Exactly what is written in the records below should be returned, minus the images.

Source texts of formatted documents
▶

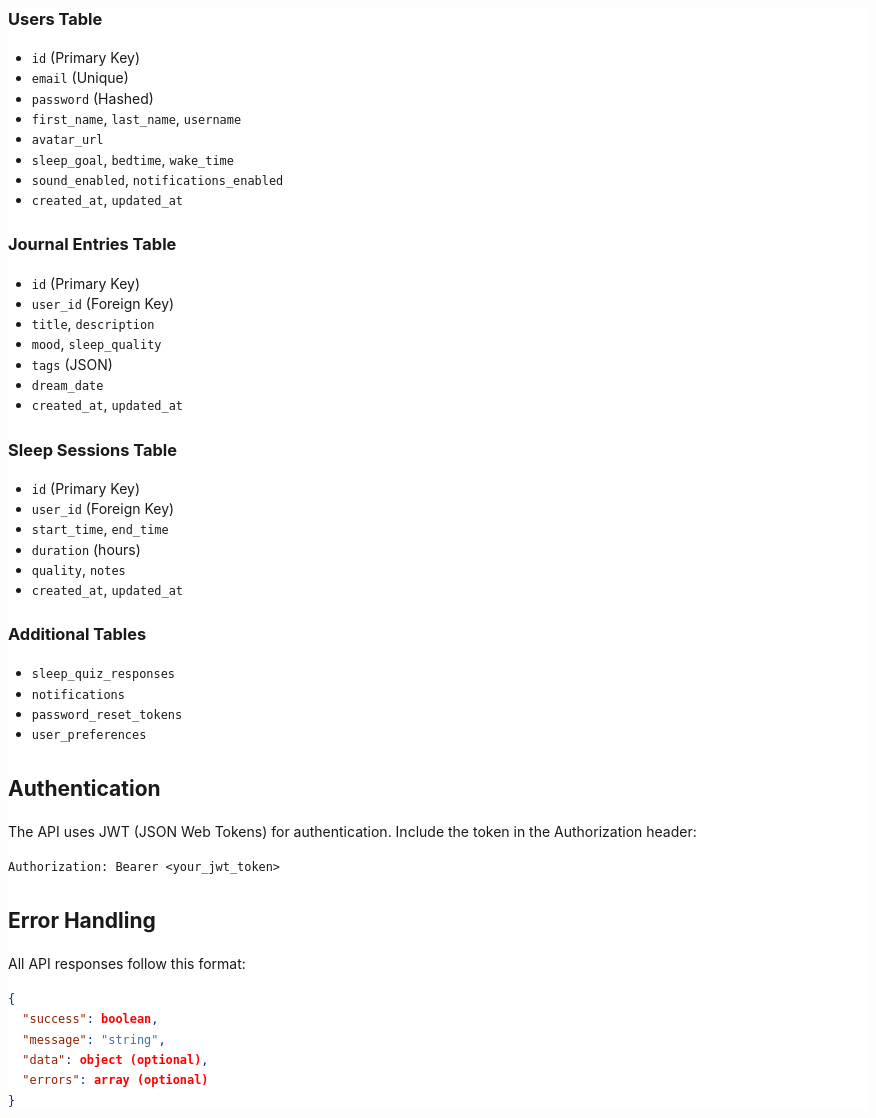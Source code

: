 ### Users Table
- `id` (Primary Key)
- `email` (Unique)
- `password` (Hashed)
- `first_name`, `last_name`, `username`
- `avatar_url`
- `sleep_goal`, `bedtime`, `wake_time`
- `sound_enabled`, `notifications_enabled`
- `created_at`, `updated_at`

### Journal Entries Table
- `id` (Primary Key)
- `user_id` (Foreign Key)
- `title`, `description`
- `mood`, `sleep_quality`
- `tags` (JSON)
- `dream_date`
- `created_at`, `updated_at`

### Sleep Sessions Table
- `id` (Primary Key)
- `user_id` (Foreign Key)
- `start_time`, `end_time`
- `duration` (hours)
- `quality`, `notes`
- `created_at`, `updated_at`

### Additional Tables
- `sleep_quiz_responses`
- `notifications`
- `password_reset_tokens`
- `user_preferences`

## Authentication

The API uses JWT (JSON Web Tokens) for authentication. Include the token in the Authorization header:

```
Authorization: Bearer <your_jwt_token>
```

## Error Handling

All API responses follow this format:

```json
{
  "success": boolean,
  "message": "string",
  "data": object (optional),
  "errors": array (optional)
}
```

◀

TASK SOLUTION:
Source code

: ### Users Table
- `id` (Primary Key)
- `email` (Unique)
- `password` (Hashed)
- `first_name`, `last_name`, `username`
- `avatar_url`
- `sleep_goal`, `bedtime`, `wake_time`
- `sound_enabled`, `notifications_enabled`
- `created_at`, `updated_at`

### Journal Entries Table
- `id` (Primary Key)
- `user_id` (Foreign Key)
- `title`, `description`
- `mood`, `sleep_quality`
- `tags` (JSON)
- `dream_date`
- `created_at`, `updated_at`

### Sleep Sessions Table
- `id` (Primary Key)
- `user_id` (Foreign Key)
- `start_time`, `end_time`
- `duration` (hours)
- `quality`, `notes`
- `created_at`, `updated_at`

### Additional Tables
- `sleep_quiz_responses`
- `notifications`
- `password_reset_tokens`
- `user_preferences`

## Authentication

The API uses JWT (JSON Web Tokens) for authentication. Include the token in the Authorization header:

```
Authorization: Bearer <your_jwt_token>
```

## Error Handling

All API responses follow this format:

```json
{
  "success": boolean,
  "message": "string",
  "data": object (optional),
  "errors": array (optional)
}
```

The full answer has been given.